ASSIGNED TASK: When the line with "counting $p-\sigma\le c\le(p-1)/2$ when" appears below, start repeating lines exactly, and keep going through the line with "and, as a bilinear"; add nothing outside that span.

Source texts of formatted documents
▶

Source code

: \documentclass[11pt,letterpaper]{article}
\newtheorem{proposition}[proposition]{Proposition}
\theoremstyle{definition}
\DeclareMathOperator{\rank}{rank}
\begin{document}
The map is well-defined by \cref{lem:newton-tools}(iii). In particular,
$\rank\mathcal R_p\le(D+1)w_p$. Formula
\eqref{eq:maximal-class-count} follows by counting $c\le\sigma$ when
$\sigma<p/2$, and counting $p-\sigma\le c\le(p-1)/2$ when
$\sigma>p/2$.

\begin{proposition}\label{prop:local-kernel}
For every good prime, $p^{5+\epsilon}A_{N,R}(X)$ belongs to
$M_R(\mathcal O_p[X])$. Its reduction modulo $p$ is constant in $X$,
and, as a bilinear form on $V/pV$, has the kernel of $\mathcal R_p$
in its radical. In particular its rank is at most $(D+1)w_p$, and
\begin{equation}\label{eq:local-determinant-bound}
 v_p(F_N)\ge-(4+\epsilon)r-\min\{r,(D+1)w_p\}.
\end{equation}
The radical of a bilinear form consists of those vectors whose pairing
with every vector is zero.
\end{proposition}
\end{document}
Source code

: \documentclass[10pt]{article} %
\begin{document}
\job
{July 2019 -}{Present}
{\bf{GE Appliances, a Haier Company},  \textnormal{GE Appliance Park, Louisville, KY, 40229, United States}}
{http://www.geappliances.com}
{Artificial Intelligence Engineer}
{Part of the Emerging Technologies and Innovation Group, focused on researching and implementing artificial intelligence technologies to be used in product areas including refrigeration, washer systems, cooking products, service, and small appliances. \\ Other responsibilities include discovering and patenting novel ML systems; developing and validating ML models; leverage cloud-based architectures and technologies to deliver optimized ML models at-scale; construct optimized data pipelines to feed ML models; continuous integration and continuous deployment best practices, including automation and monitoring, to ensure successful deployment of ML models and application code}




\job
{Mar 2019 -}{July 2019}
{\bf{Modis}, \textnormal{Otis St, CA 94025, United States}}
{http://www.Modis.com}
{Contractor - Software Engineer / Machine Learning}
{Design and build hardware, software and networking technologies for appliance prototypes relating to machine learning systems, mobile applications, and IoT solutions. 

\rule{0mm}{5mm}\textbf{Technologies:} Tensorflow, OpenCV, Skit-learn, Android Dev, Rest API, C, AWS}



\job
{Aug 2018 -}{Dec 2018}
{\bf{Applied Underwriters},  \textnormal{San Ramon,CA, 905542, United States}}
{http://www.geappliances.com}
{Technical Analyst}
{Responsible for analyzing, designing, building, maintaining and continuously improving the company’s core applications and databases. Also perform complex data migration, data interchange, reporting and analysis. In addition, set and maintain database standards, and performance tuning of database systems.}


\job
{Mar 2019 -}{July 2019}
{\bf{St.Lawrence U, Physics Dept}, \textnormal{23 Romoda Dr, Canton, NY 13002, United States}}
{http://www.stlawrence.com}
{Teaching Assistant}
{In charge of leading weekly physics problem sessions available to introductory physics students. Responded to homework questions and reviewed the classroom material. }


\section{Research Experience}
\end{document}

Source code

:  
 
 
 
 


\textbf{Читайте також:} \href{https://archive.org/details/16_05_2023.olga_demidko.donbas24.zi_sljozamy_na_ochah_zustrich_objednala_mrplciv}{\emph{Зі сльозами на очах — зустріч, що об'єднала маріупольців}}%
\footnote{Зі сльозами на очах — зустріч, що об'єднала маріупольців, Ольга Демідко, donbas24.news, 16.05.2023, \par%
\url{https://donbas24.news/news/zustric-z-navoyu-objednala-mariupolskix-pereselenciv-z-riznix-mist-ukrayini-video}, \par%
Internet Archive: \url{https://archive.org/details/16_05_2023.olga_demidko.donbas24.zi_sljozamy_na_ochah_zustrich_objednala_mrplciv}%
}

◀

EXERCISE ANSWER:
$\sigma<p/2$, and counting $p-\sigma\le c\le(p-1)/2$ when
$\sigma>p/2$.

\begin{proposition}\label{prop:local-kernel}
For every good prime, $p^{5+\epsilon}A_{N,R}(X)$ belongs to
$M_R(\mathcal O_p[X])$. Its reduction modulo $p$ is constant in $X$,
and, as a bilinear form on $V/pV$, has the kernel of $\mathcal R_p$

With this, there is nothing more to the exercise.